Find every line below where the word "some" occurs, then give how many you found and nothing else.
»»
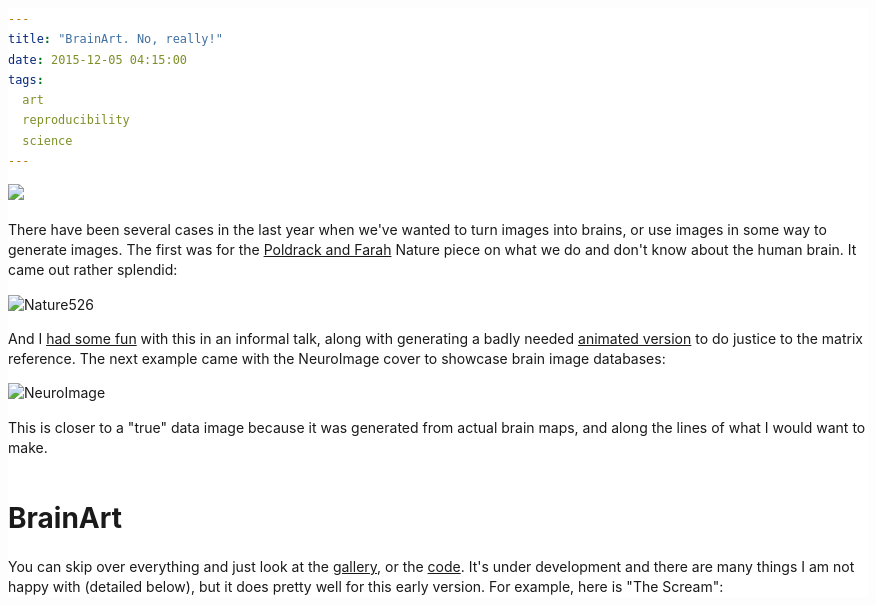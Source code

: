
 ```yaml
---
title: "BrainArt. No, really!"
date: 2015-12-05 04:15:00
tags:
  art
  reproducibility
  science
---
```


<img src="https://raw.githubusercontent.com/vsoch/brainart/master/img/jiggleypuff.png" style="width:100%">

There have been several cases in the last year when we've wanted to turn images into brains, or use images in some way to generate images. The first was for the <a href="http://www.nature.com/nature/journal/v526/n7573/full/nature15692.html">Poldrack and Farah</a> Nature piece on what we do and don't know about the human brain. It came out rather splendid:

![Nature526](https://s-media-cache-ak0.pinimg.com/736x/ac/ba/3f/acba3fff31edbee43eed082a8e18c5e8.jpg)

And I <a href="http://www.slideshare.net/VanessaSochat/clipboards/my-clips">had some fun</a> with this in an informal talk, along with generating a badly needed <a href="http://vsoch.github.io/2015/brain-matrix/">animated version</a> to do justice to the matrix reference. The next example came with the NeuroImage cover to showcase brain image databases:

![NeuroImage](https://pbs.twimg.com/media/CUXmKufUAAAQk-9.jpg)

This is closer to a "true" data image because it was generated from actual brain maps, and along the lines of what I would want to make.

# BrainArt

You can skip over everything and just look at the <a href="http://vsoch.github.io/brainart">gallery</a>, or the <a href="http://www.github.com/vsoch/brainart">code</a>. It's under development and there are many things I am not happy with (detailed below), but it does pretty well for this early version. For example, here is "The Scream":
««
# Result below:
2